▸ Extracted information
-- Opening Marker --
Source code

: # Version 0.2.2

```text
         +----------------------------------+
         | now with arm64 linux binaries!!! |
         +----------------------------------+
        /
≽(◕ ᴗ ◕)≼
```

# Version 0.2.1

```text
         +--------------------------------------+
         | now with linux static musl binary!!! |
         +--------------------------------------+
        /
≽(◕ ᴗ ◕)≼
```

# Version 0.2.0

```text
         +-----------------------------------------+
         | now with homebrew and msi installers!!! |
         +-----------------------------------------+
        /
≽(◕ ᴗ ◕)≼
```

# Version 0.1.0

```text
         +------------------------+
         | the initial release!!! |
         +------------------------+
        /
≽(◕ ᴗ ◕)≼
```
-- Closing Marker --
▸ Aim of the exercise
Return the listing in full, matching each word exactly.

▸ Written response
Source code

: # Version 0.2.2

```text
         +----------------------------------+
         | now with arm64 linux binaries!!! |
         +----------------------------------+
        /
≽(◕ ᴗ ◕)≼
```

# Version 0.2.1

```text
         +--------------------------------------+
         | now with linux static musl binary!!! |
         +--------------------------------------+
        /
≽(◕ ᴗ ◕)≼
```

# Version 0.2.0

```text
         +-----------------------------------------+
         | now with homebrew and msi installers!!! |
         +-----------------------------------------+
        /
≽(◕ ᴗ ◕)≼
```

# Version 0.1.0

```text
         +------------------------+
         | the initial release!!! |
         +------------------------+
        /
≽(◕ ᴗ ◕)≼
```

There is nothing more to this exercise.